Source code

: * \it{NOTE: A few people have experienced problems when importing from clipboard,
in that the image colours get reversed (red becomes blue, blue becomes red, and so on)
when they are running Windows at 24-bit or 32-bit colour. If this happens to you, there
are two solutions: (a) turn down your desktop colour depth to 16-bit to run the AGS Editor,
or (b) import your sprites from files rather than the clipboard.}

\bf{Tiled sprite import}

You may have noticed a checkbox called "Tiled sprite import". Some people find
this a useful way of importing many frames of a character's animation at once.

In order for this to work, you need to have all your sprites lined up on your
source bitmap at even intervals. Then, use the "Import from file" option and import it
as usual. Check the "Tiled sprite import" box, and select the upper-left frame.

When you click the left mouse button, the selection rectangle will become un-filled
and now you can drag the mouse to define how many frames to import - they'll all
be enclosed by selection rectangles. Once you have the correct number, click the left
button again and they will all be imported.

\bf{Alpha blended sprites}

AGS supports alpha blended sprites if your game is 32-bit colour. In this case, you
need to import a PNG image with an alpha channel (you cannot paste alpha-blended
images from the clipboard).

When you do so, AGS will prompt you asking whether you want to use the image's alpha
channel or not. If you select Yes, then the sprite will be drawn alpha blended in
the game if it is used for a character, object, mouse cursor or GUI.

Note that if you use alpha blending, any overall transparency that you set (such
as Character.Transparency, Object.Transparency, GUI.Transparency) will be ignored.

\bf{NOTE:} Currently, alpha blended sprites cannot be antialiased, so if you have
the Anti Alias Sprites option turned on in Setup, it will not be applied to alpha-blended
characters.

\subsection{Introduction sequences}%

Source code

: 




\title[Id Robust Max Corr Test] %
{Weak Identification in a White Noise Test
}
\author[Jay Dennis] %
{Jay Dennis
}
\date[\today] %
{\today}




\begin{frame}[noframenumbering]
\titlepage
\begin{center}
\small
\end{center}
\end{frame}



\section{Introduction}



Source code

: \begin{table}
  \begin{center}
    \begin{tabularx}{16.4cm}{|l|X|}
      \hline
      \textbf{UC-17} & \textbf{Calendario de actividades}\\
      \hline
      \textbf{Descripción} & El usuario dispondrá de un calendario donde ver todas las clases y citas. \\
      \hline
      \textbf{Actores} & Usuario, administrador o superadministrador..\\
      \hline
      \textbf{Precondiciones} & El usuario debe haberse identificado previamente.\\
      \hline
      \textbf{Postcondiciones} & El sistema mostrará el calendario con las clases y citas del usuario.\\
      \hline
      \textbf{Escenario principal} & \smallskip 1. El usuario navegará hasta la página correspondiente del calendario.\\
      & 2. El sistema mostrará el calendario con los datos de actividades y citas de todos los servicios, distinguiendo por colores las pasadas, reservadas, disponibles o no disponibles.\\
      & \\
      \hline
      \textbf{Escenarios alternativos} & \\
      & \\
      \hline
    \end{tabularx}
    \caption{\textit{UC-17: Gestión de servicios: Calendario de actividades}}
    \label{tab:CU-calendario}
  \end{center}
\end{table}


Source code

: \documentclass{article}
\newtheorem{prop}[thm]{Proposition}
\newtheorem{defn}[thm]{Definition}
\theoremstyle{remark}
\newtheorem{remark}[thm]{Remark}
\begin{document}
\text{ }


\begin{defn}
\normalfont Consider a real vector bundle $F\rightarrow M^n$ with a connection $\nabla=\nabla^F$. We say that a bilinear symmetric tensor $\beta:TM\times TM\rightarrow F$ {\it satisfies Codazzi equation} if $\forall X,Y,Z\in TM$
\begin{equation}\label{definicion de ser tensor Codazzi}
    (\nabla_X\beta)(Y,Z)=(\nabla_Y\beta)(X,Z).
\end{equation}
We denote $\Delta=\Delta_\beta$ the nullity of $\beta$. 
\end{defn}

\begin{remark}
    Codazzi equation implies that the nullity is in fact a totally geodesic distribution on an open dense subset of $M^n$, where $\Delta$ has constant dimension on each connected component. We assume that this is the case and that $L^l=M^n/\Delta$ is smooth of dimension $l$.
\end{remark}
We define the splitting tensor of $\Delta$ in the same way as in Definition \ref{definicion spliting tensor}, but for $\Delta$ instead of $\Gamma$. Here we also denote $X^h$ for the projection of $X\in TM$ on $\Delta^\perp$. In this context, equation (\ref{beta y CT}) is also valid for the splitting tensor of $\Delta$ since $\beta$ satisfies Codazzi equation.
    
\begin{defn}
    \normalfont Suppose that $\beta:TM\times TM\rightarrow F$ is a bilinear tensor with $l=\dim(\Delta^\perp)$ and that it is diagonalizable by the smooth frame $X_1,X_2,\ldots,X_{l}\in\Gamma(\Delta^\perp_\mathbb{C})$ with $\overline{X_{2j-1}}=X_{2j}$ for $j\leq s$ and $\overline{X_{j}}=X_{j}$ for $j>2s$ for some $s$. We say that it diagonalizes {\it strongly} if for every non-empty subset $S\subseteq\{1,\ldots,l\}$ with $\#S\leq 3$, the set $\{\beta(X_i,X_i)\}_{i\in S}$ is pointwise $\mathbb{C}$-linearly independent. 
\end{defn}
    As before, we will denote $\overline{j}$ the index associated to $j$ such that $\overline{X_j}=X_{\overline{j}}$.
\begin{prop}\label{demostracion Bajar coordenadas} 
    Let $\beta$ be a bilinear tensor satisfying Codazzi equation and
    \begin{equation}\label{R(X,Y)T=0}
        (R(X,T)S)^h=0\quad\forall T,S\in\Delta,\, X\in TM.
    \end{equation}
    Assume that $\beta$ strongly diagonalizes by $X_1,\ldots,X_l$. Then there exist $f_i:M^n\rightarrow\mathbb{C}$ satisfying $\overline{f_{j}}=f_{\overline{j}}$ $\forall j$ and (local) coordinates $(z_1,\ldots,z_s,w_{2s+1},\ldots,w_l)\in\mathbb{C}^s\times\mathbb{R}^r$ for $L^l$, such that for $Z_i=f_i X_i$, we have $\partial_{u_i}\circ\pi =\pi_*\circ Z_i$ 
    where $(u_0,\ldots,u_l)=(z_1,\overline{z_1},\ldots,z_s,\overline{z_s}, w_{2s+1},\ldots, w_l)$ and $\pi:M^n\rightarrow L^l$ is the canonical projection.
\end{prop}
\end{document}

_ _ _

# Directions for this task
Your task is to reproduce the entire listing exactly as it appears.

# Answer box
Source code

: * \it{NOTE: A few people have experienced problems when importing from clipboard,
in that the image colours get reversed (red becomes blue, blue becomes red, and so on)
when they are running Windows at 24-bit or 32-bit colour. If this happens to you, there
are two solutions: (a) turn down your desktop colour depth to 16-bit to run the AGS Editor,
or (b) import your sprites from files rather than the clipboard.}

\bf{Tiled sprite import}

You may have noticed a checkbox called "Tiled sprite import". Some people find
this a useful way of importing many frames of a character's animation at once.

In order for this to work, you need to have all your sprites lined up on your
source bitmap at even intervals. Then, use the "Import from file" option and import it
as usual. Check the "Tiled sprite import" box, and select the upper-left frame.

When you click the left mouse button, the selection rectangle will become un-filled
and now you can drag the mouse to define how many frames to import - they'll all
be enclosed by selection rectangles. Once you have the correct number, click the left
button again and they will all be imported.

\bf{Alpha blended sprites}

AGS supports alpha blended sprites if your game is 32-bit colour. In this case, you
need to import a PNG image with an alpha channel (you cannot paste alpha-blended
images from the clipboard).

When you do so, AGS will prompt you asking whether you want to use the image's alpha
channel or not. If you select Yes, then the sprite will be drawn alpha blended in
the game if it is used for a character, object, mouse cursor or GUI.

Note that if you use alpha blending, any overall transparency that you set (such
as Character.Transparency, Object.Transparency, GUI.Transparency) will be ignored.

\bf{NOTE:} Currently, alpha blended sprites cannot be antialiased, so if you have
the Anti Alias Sprites option turned on in Setup, it will not be applied to alpha-blended
characters.

\subsection{Introduction sequences}%

Source code

: 




\title[Id Robust Max Corr Test] %
{Weak Identification in a White Noise Test
}
\author[Jay Dennis] %
{Jay Dennis
}
\date[\today] %
{\today}




\begin{frame}[noframenumbering]
\titlepage
\begin{center}
\small
\end{center}
\end{frame}



\section{Introduction}



Source code

: \begin{table}
  \begin{center}
    \begin{tabularx}{16.4cm}{|l|X|}
      \hline
      \textbf{UC-17} & \textbf{Calendario de actividades}\\
      \hline
      \textbf{Descripción} & El usuario dispondrá de un calendario donde ver todas las clases y citas. \\
      \hline
      \textbf{Actores} & Usuario, administrador o superadministrador..\\
      \hline
      \textbf{Precondiciones} & El usuario debe haberse identificado previamente.\\
      \hline
      \textbf{Postcondiciones} & El sistema mostrará el calendario con las clases y citas del usuario.\\
      \hline
      \textbf{Escenario principal} & \smallskip 1. El usuario navegará hasta la página correspondiente del calendario.\\
      & 2. El sistema mostrará el calendario con los datos de actividades y citas de todos los servicios, distinguiendo por colores las pasadas, reservadas, disponibles o no disponibles.\\
      & \\
      \hline
      \textbf{Escenarios alternativos} & \\
      & \\
      \hline
    \end{tabularx}
    \caption{\textit{UC-17: Gestión de servicios: Calendario de actividades}}
    \label{tab:CU-calendario}
  \end{center}
\end{table}


Source code

: \documentclass{article}
\newtheorem{prop}[thm]{Proposition}
\newtheorem{defn}[thm]{Definition}
\theoremstyle{remark}
\newtheorem{remark}[thm]{Remark}
\begin{document}
\text{ }


\begin{defn}
\normalfont Consider a real vector bundle $F\rightarrow M^n$ with a connection $\nabla=\nabla^F$. We say that a bilinear symmetric tensor $\beta:TM\times TM\rightarrow F$ {\it satisfies Codazzi equation} if $\forall X,Y,Z\in TM$
\begin{equation}\label{definicion de ser tensor Codazzi}
    (\nabla_X\beta)(Y,Z)=(\nabla_Y\beta)(X,Z).
\end{equation}
We denote $\Delta=\Delta_\beta$ the nullity of $\beta$. 
\end{defn}

\begin{remark}
    Codazzi equation implies that the nullity is in fact a totally geodesic distribution on an open dense subset of $M^n$, where $\Delta$ has constant dimension on each connected component. We assume that this is the case and that $L^l=M^n/\Delta$ is smooth of dimension $l$.
\end{remark}
We define the splitting tensor of $\Delta$ in the same way as in Definition \ref{definicion spliting tensor}, but for $\Delta$ instead of $\Gamma$. Here we also denote $X^h$ for the projection of $X\in TM$ on $\Delta^\perp$. In this context, equation (\ref{beta y CT}) is also valid for the splitting tensor of $\Delta$ since $\beta$ satisfies Codazzi equation.
    
\begin{defn}
    \normalfont Suppose that $\beta:TM\times TM\rightarrow F$ is a bilinear tensor with $l=\dim(\Delta^\perp)$ and that it is diagonalizable by the smooth frame $X_1,X_2,\ldots,X_{l}\in\Gamma(\Delta^\perp_\mathbb{C})$ with $\overline{X_{2j-1}}=X_{2j}$ for $j\leq s$ and $\overline{X_{j}}=X_{j}$ for $j>2s$ for some $s$. We say that it diagonalizes {\it strongly} if for every non-empty subset $S\subseteq\{1,\ldots,l\}$ with $\#S\leq 3$, the set $\{\beta(X_i,X_i)\}_{i\in S}$ is pointwise $\mathbb{C}$-linearly independent. 
\end{defn}
    As before, we will denote $\overline{j}$ the index associated to $j$ such that $\overline{X_j}=X_{\overline{j}}$.
\begin{prop}\label{demostracion Bajar coordenadas} 
    Let $\beta$ be a bilinear tensor satisfying Codazzi equation and
    \begin{equation}\label{R(X,Y)T=0}
        (R(X,T)S)^h=0\quad\forall T,S\in\Delta,\, X\in TM.
    \end{equation}
    Assume that $\beta$ strongly diagonalizes by $X_1,\ldots,X_l$. Then there exist $f_i:M^n\rightarrow\mathbb{C}$ satisfying $\overline{f_{j}}=f_{\overline{j}}$ $\forall j$ and (local) coordinates $(z_1,\ldots,z_s,w_{2s+1},\ldots,w_l)\in\mathbb{C}^s\times\mathbb{R}^r$ for $L^l$, such that for $Z_i=f_i X_i$, we have $\partial_{u_i}\circ\pi =\pi_*\circ Z_i$ 
    where $(u_0,\ldots,u_l)=(z_1,\overline{z_1},\ldots,z_s,\overline{z_s}, w_{2s+1},\ldots, w_l)$ and $\pi:M^n\rightarrow L^l$ is the canonical projection.
\end{prop}
\end{document}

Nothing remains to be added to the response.